Robert Ian Duhig (born 9 February 1954 in London) is a British-Irish poet. In 2014, he was chair of the judging panel for the T. S. Eliot Prize awards.

He was the eighth of eleven children born to Irish parents. He graduated from Leeds University.

He worked for 15 years with homeless people before becoming a poet and writer.

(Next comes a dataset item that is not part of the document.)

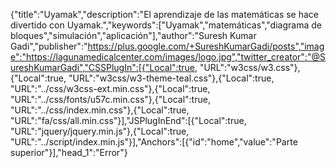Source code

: ﻿{"title":"Uyamak","description":"El aprendizaje de las matemáticas se hace divertido con Uyamak.","keywords":["Uyamak","matemáticas","diagrama de bloques","simulación","aplicación"],"author":"Suresh Kumar Gadi","publisher":"https://plus.google.com/+SureshKumarGadi/posts","image":"https://lagunamedicalcenter.com/images/logo.jpg","twitter_creator":"@SureshKumarGadi","CSSPlugIn":[{"Local":true, "URL":"w3css/w3.css"},{"Local":true, "URL":"w3css/w3-theme-teal.css"},{"Local":true, "URL":"../css/w3css-ext.min.css"},{"Local":true, "URL":"../css/fonts/u57c.min.css"},{"Local":true, "URL":"../css/index.min.css"},{"Local":true, "URL":"fa/css/all.min.css"}],"JSPlugInEnd":[{"Local":true, "URL":"jquery/jquery.min.js"},{"Local":true, "URL":"../script/index.min.js"}],"Anchors":[{"id":"home","value":"Parte superior"}],"head_1":"Error"}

Duhig has written occasional articles for magazines and newspapers including Moving Worlds, Poetry London, The Poetry Review and The Irish Times. He has also worked on a variety of commissions, particularly involving music. With the contemporary composer Christopher Fox, Duhig wrote "In the Key of H" for the Ilkley Festival and an insert to "The Play of Daniel", which can be heard on Fox's DVD A Glimpse of Sion's Glory. The Clerks—a vocal consort specialising in pre-baroque music—commissioned him to write new poems for 'Le Roman de Fauvel', which was first performed at the Queen Elizabeth Hall on the South Bank in 2007 and enthusiastically reviewed in The New York Times when performed in that city in 2009.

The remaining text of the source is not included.